## WHAT IS REQUIRED
Your task is to find every line of the data that holds the string "basic" and copy it.

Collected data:
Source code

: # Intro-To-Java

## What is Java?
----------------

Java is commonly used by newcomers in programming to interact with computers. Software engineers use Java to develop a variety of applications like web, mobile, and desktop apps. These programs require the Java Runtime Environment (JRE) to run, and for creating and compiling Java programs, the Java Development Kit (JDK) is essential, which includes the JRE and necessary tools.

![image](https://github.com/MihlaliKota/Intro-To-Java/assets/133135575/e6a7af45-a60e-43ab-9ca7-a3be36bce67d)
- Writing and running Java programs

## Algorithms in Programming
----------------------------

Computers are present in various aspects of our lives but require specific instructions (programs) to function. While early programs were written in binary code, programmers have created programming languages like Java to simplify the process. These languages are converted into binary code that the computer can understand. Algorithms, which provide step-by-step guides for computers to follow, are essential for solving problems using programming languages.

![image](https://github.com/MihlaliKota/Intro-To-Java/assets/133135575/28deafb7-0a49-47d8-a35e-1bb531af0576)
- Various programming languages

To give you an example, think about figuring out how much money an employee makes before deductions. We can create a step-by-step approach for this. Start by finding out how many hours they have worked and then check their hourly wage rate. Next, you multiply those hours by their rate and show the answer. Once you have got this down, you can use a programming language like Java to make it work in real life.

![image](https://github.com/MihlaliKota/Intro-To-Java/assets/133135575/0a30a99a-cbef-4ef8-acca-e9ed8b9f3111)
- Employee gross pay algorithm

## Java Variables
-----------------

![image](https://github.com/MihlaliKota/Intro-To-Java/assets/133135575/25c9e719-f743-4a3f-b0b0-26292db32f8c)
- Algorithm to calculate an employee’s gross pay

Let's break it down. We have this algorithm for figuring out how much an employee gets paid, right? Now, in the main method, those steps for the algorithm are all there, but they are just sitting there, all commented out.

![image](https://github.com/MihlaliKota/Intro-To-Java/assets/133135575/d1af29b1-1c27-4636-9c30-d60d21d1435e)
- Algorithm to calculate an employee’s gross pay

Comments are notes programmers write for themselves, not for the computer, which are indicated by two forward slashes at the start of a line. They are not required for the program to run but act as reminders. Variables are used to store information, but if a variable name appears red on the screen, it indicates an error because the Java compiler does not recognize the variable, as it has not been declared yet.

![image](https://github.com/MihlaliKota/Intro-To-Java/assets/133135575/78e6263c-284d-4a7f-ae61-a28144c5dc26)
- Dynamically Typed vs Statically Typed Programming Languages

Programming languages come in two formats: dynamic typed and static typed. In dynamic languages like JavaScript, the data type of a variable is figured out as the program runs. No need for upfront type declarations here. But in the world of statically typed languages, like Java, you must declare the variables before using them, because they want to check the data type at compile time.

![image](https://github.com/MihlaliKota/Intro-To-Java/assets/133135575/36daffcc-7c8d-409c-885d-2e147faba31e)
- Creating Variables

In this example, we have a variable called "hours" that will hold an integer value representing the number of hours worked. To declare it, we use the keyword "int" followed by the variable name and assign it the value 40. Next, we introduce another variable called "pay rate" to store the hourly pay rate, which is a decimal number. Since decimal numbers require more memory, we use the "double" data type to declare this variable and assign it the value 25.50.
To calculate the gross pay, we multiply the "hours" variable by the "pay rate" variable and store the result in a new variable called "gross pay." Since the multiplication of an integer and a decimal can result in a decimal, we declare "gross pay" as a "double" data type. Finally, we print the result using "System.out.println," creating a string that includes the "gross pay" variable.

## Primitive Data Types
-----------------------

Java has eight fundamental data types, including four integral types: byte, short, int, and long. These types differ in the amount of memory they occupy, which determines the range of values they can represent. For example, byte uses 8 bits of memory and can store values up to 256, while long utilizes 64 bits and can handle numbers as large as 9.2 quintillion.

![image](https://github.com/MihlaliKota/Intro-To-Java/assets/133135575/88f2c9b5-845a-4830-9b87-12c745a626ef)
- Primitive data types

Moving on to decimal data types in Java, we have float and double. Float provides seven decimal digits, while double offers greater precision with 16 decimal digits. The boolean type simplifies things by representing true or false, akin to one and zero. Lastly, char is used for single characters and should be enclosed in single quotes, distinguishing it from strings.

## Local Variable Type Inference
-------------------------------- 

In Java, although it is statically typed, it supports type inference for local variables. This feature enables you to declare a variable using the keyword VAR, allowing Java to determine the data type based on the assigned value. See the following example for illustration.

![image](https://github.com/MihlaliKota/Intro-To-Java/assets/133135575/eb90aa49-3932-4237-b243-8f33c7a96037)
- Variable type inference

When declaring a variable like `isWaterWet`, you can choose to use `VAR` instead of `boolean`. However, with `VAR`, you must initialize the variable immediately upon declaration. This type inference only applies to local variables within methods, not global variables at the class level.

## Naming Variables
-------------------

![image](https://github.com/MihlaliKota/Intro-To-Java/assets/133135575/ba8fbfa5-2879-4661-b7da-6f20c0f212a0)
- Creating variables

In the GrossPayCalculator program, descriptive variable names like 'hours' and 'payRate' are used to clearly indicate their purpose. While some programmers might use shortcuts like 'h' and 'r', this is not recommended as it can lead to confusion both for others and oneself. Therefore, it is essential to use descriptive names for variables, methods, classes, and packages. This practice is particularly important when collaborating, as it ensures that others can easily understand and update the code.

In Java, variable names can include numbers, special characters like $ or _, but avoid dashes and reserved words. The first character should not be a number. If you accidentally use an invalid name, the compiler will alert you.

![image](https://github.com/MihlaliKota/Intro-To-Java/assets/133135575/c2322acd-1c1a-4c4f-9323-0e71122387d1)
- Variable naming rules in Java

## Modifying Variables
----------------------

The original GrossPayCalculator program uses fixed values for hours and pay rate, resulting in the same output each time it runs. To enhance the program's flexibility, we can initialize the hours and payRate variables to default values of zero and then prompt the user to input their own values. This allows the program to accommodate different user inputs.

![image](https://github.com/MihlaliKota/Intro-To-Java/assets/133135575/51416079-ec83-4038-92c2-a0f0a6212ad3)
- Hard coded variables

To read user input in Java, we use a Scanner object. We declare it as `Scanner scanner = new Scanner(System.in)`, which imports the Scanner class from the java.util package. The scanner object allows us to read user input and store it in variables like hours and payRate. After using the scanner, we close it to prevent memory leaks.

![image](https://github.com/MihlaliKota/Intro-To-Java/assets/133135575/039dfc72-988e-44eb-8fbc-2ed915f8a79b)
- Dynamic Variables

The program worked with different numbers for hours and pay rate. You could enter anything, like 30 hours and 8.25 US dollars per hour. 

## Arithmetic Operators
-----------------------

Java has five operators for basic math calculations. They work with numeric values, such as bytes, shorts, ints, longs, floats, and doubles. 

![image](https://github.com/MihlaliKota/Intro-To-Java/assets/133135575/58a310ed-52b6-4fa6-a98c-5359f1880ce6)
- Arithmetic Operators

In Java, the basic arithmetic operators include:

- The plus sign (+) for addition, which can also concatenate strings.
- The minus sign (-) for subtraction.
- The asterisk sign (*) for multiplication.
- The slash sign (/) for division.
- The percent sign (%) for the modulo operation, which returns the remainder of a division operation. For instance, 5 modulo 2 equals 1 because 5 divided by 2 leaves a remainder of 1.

## SOLUTION
Java has five operators for basic math calculations. They work with numeric values, such as bytes, shorts, ints, longs, floats, and doubles. 
In Java, the basic arithmetic operators include:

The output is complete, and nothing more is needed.